## [Task instructions]
Exactly how many lines in this data contain the word "those"? Only the number should be given.
(Entries provided)
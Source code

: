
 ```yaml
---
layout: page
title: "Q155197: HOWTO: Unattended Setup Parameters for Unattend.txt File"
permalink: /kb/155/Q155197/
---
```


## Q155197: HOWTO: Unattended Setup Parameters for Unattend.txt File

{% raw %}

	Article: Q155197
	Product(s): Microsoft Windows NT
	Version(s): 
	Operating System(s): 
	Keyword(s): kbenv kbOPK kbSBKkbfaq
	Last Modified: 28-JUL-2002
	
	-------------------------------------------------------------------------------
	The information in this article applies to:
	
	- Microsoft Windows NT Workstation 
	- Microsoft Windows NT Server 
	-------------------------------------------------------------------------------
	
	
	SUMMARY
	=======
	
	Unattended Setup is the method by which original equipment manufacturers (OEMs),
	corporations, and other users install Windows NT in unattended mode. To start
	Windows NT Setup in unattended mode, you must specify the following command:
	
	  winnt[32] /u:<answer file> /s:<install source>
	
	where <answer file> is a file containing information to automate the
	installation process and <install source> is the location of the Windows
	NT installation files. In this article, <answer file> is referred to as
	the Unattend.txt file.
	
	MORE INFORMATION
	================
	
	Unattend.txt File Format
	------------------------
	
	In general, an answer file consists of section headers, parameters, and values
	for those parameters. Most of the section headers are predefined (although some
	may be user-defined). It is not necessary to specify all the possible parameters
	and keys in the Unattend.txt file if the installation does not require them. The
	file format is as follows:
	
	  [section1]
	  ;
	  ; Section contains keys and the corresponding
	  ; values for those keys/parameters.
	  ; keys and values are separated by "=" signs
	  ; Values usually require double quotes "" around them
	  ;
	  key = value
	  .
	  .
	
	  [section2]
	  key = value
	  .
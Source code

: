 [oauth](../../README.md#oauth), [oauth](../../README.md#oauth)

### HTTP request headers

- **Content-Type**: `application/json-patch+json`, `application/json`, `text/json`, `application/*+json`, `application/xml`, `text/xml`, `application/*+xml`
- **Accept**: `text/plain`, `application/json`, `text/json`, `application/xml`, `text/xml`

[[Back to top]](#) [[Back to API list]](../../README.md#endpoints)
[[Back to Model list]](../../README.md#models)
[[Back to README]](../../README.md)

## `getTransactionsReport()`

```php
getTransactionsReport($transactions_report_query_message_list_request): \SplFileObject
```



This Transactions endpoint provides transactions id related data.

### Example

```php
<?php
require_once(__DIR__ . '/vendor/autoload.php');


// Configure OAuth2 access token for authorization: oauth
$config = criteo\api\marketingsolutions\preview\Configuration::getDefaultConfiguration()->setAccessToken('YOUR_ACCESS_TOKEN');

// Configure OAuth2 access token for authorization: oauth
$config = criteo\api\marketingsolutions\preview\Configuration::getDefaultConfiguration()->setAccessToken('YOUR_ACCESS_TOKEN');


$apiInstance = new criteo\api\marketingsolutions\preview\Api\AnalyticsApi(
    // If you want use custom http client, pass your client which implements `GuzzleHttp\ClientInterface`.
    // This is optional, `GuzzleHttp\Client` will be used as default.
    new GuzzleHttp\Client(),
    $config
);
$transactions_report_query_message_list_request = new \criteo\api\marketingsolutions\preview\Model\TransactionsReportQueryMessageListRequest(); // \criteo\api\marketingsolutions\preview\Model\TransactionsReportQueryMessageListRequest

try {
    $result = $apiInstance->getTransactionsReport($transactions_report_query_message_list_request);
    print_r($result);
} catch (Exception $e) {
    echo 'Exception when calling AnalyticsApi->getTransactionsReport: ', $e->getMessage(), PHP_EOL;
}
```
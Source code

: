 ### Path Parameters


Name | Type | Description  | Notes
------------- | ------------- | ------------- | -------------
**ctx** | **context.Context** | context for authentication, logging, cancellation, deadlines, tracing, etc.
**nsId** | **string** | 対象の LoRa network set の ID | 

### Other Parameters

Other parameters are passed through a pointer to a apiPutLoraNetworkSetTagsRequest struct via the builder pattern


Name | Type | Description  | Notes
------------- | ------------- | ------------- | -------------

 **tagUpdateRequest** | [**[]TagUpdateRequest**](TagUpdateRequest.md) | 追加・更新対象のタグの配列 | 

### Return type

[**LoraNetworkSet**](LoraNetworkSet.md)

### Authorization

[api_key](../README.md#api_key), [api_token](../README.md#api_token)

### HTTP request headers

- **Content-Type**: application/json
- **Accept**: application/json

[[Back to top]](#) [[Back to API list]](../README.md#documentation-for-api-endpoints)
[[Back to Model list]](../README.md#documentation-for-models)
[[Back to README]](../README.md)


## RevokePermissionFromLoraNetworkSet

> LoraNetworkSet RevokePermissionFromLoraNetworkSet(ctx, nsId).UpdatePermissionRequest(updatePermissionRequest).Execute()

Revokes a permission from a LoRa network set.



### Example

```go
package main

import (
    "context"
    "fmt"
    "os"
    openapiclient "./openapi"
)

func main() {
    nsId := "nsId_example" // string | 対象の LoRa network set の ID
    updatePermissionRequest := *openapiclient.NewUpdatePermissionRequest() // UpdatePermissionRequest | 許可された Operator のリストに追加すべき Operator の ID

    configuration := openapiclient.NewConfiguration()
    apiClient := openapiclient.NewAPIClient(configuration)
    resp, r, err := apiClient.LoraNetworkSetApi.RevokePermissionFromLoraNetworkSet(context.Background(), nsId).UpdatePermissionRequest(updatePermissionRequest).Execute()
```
(End Entries provided)
## [Answer area]
2